Prune by Threshold. Cell labels with deltas under a given threshold are pruned. This serves as an alternative filtration method if the assumptions underlying outlier detection are not met. For instance, if a label consistently experiences misassignment, the erroneous assignments will not be pruned. In such scenarios, setting a threshold will help with the removal of low-scoring cells.
Min. Delta. The minimum acceptable delta for each cell.

Output

Save PNG Scores Heatmap. Where to store scores heatmap in png format.

Figure 3. Configuration wizard page.

Figure 4. Example of a Delta Distribution score for a cell type. Each dot represents a cell, colored in yellow if it has been pruned.

Results

Annotated Clustering Object

The main result is an updated clustering object with the cell-type predictions stored in the cell metadata. The new annotations can be seen in the UMAP/tSNE viewer (Figure 5). The new annotation will be named as the input reference file. In addition, a second annotation with the suffix "_pruned" will be generated as well. In this annotation, the cells that have not passed the pruning thresholds will be labeled as "Pruned". This visualization is useful to see if the pruned labels are more present in a particular cell type or if they are distributed along all the cell types. The former case may indicate that the real cell type of the cells labeled as "Pruned" is not present on the reference dataset. This visualization also aids in identifying the amount of pruned labels visually.

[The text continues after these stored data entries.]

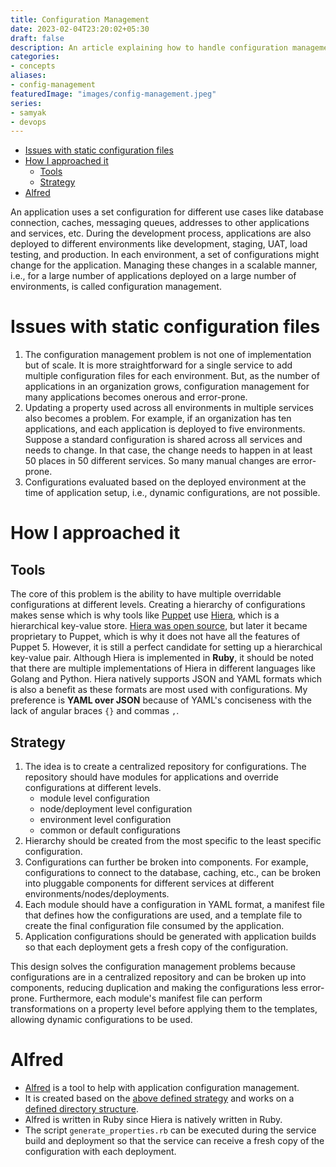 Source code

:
 ```yaml
---
title: Configuration Management
date: 2023-02-04T23:20:02+05:30
draft: false
description: An article explaining how to handle configuration management for applications from scratch
categories:
- concepts
aliases:
- config-management
featuredImage: "images/config-management.jpeg"
series:
- samyak
- devops
---
```


<!-- TOC -->
* [Issues with static configuration files](#issues-with-static-configuration-files)
* [How I approached it](#how-i-approached-it)
  * [Tools](#tools)
  * [Strategy](#strategy)
* [Alfred](#alfred)
<!-- TOC -->

An application uses a set configuration for different use cases like database connection, caches, messaging queues, addresses to other applications and services, etc. During the development process, applications are also deployed to different environments like development, staging, UAT, load testing, and production.
In each environment, a set of configurations might change for the application. Managing these changes in a scalable manner, i.e., for a large number of applications deployed on a large number of environments, is called configuration management.

# Issues with static configuration files

1. The configuration management problem is not one of implementation but of scale. It is more straightforward for a single service to add multiple configuration files for each environment. But, as the number of applications in an organization grows, configuration management for many applications becomes onerous and error-prone.
2. Updating a property used across all environments in multiple services also becomes a problem. For example, if an organization has ten applications, and each application is deployed to five environments. Suppose a standard configuration is shared across all services and needs to change. In that case, the change needs to happen in at least 50 places in 50 different services. So many manual changes are error-prone.
3. Configurations evaluated based on the deployed environment at the time of application setup, i.e., dynamic configurations, are not possible.


# How I approached it

## Tools

The core of this problem is the ability to have multiple overridable configurations at different levels. Creating a hierarchy of configurations makes sense which is why tools like [Puppet](https://www.puppet.com) use [Hiera](https://www.puppet.com/docs/puppet/7/hiera_intro.html#hiera_intro), which is a hierarchical key-value store.
[Hiera was open source](https://github.com/puppetlabs/hiera), but later it became proprietary to Puppet, which is why it does not have all the features of Puppet 5. However, it is still a perfect candidate for setting up a hierarchical key-value pair. Although Hiera is implemented in **Ruby**, it should be noted that there are multiple implementations of Hiera in different languages like Golang and Python.
Hiera natively supports JSON and YAML formats which is also a benefit as these formats are most used with configurations. My preference is **YAML over JSON** because of YAML's conciseness with the lack of angular braces `{}` and commas `,`.

## Strategy
1. The idea is to create a centralized repository for configurations. The repository should have modules for applications and override configurations at different levels.
    * module level configuration
    * node/deployment level configuration
    * environment level configuration
    * common or default configurations
2. Hierarchy should be created from the most specific to the least specific configuration.
3. Configurations can further be broken into components. For example, configurations to connect to the database, caching, etc., can be broken into pluggable components for different services at different environments/nodes/deployments.
4. Each module should have a configuration in YAML format, a manifest file that defines how the configurations are used, and a template file to create the final configuration file consumed by the application.
5. Application configurations should be generated with application builds so that each deployment gets a fresh copy of the configuration.

This design solves the configuration management problems because configurations are in a centralized repository and can be broken up into components, reducing duplication and making the configurations less error-prone. Furthermore, each module's manifest file can perform transformations on a property level before applying them to the templates, allowing dynamic configurations to be used.

# Alfred

* [Alfred](https://github.com/clover/alfred) is a tool to help with application configuration management.
* It is created based on the [above defined strategy](#strategy) and works on a [defined directory structure](https://github.com/clover/alfred#directory-structure).
* Alfred is written in Ruby since Hiera is natively written in Ruby.
* The script `generate_properties.rb` can be executed during the service build and deployment so that the service can receive a fresh copy of the configuration with each deployment.
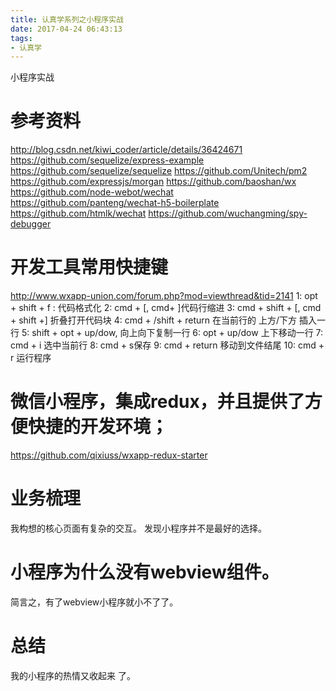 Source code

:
 ```yaml
---
title: 认真学系列之小程序实战
date: 2017-04-24 06:43:13
tags: 
- 认真学
---
```


小程序实战
<!--more-->


# 参考资料
<http://blog.csdn.net/kiwi_coder/article/details/36424671>
<https://github.com/sequelize/express-example>
<https://github.com/sequelize/sequelize>
<https://github.com/Unitech/pm2>
<https://github.com/expressjs/morgan>
<https://github.com/baoshan/wx>
<https://github.com/node-webot/wechat>
<https://github.com/panteng/wechat-h5-boilerplate>
<https://github.com/htmlk/wechat>
<https://github.com/wuchangming/spy-debugger>
# 开发工具常用快捷键
<http://www.wxapp-union.com/forum.php?mod=viewthread&tid=2141>
1: opt + shift + f : 代码格式化
2: cmd + [, cmd+ ]代码行缩进
3: cmd + shift + [, cmd + shift +] 折叠打开代码块
4: cmd + /shift +  return 在当前行的 上方/下方 插入一行
5: shift + opt + up/dow, 向上向下复制一行
6: opt + up/dow 上下移动一行
7: cmd + i 选中当前行
8: cmd + s保存
9: cmd + return  移动到文件结尾
10: cmd + r 运行程序

# 微信小程序，集成redux，并且提供了方便快捷的开发环境；
https://github.com/qixiuss/wxapp-redux-starter

# 业务梳理
我构想的核心页面有复杂的交互。
发现小程序并不是最好的选择。

# 小程序为什么没有webview组件。
简言之，有了webview小程序就小不了了。

# 总结 
我的小程序的热情又收起来 了。


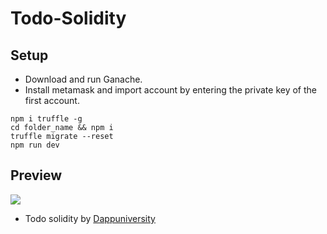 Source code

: # Todo-Solidity

## Setup

* Download and run Ganache.
* Install metamask and import account by entering the private key of the first account.

```
npm i truffle -g
cd folder_name && npm i
truffle migrate --reset
npm run dev
```

## Preview

![](https://github.com/ahampriyanshu/meta/raw/main/tutorials/todo-sol.gif)

- Todo solidity by [Dappuniversity](https://www.dappuniversity.com/)
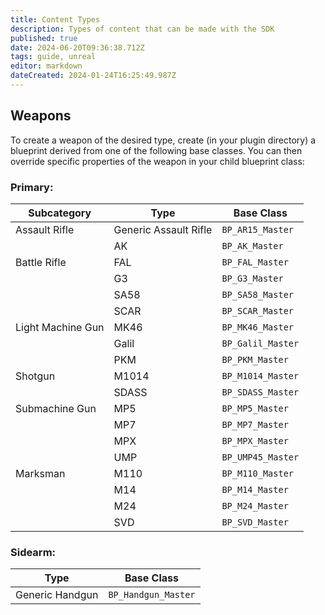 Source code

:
 ```yaml
---
title: Content Types
description: Types of content that can be made with the SDK
published: true
date: 2024-06-20T09:36:38.712Z
tags: guide, unreal
editor: markdown
dateCreated: 2024-01-24T16:25:49.987Z
---
```


## Weapons

To create a weapon of the desired type, create (in your plugin directory) a blueprint derived from one of the following base classes. You can then override specific properties of the weapon in your child blueprint class:

### Primary:
| Subcategory | Type | Base Class |
| --- | --- | --- |
| Assault Rifle | Generic Assault Rifle | `BP_AR15_Master` |
| | AK | `BP_AK_Master` |
| Battle Rifle | FAL | `BP_FAL_Master` |
| | G3 | `BP_G3_Master` |
| | SA58 | `BP_SA58_Master` |
| | SCAR | `BP_SCAR_Master` |
| Light Machine Gun | MK46 | `BP_MK46_Master` |
| | Galil | `BP_Galil_Master` |
| | PKM | `BP_PKM_Master` |
| Shotgun | M1014 | `BP_M1014_Master` |
| | SDASS | `BP_SDASS_Master` |
| Submachine Gun | MP5 | `BP_MP5_Master` |
| | MP7 | `BP_MP7_Master` |
| | MPX | `BP_MPX_Master` |
| | UMP | `BP_UMP45_Master` |
| Marksman | M110 | `BP_M110_Master` |
| | M14 | `BP_M14_Master` |
| | M24 | `BP_M24_Master` |
| | SVD | `BP_SVD_Master` |


### Sidearm:
|  Type | Base Class |
|  --- | --- |
|  Generic Handgun | `BP_Handgun_Master` |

Figure 5. UMAP colored by the predicted cell types.

Delta Distribution Chart

For each predicted cell type, a violin plot showing the delta score distribution is shown (Figure 6). Each violin plot contains only the cells assigned to that label. The dots (cells) colored in yellow represent cells that have been pruned. Please see the above "Pruning Parameters" section for a more detailed description of the delta score and the pruning procedure.

Figure 6. Delta Score distribution for each predicted cell type. Cells colored in yellow have been pruned.

Scores Heatmap

This heatmap shows the scores for all cells across the reference labels, allowing an easy assessment of the confidence of predicted labels (Figure 7). Ideally, each cell (represented by a column in the heatmap) should exhibit one score significantly higher than the others, indicating a clear assignment to a single label. However, if scores for a cell are similar, it suggests uncertainty in the assignment. Nevertheless, this might be acceptable if the uncertainty spans similar cell types that are difficult to distinguish.

The labels displayed on the top legend are the final assignment. It must be noted that the final label assignment may not correspond with the highest-scoring label (more yellow). This is because the scores displayed are the ones obtained before the fine-tuning step, since the scores after it are not comparable between labels.

This heatmap is generated by SingleR and is stored in the location indicated by the "Save PNG Scores Heatmap" parameter.

Figure 7. Score heatmap with cells in columns and labels in rows. The value is the score given for a particular cell-label pair. The labels displayed on the top legend are the final label assignment.

Summary Report

This summary (Figure 8) provides a basic overview of the reference scRNA-Seq annotation used for prediction. It shows the number of cells, genes, and the number of cells for each cell type. In addition, the number of cells in the query assigned to each cell type is also displayed, along with the number of pruned cells.

The parameters used for the analysis and the citation are displayed at the bottom of the summary report.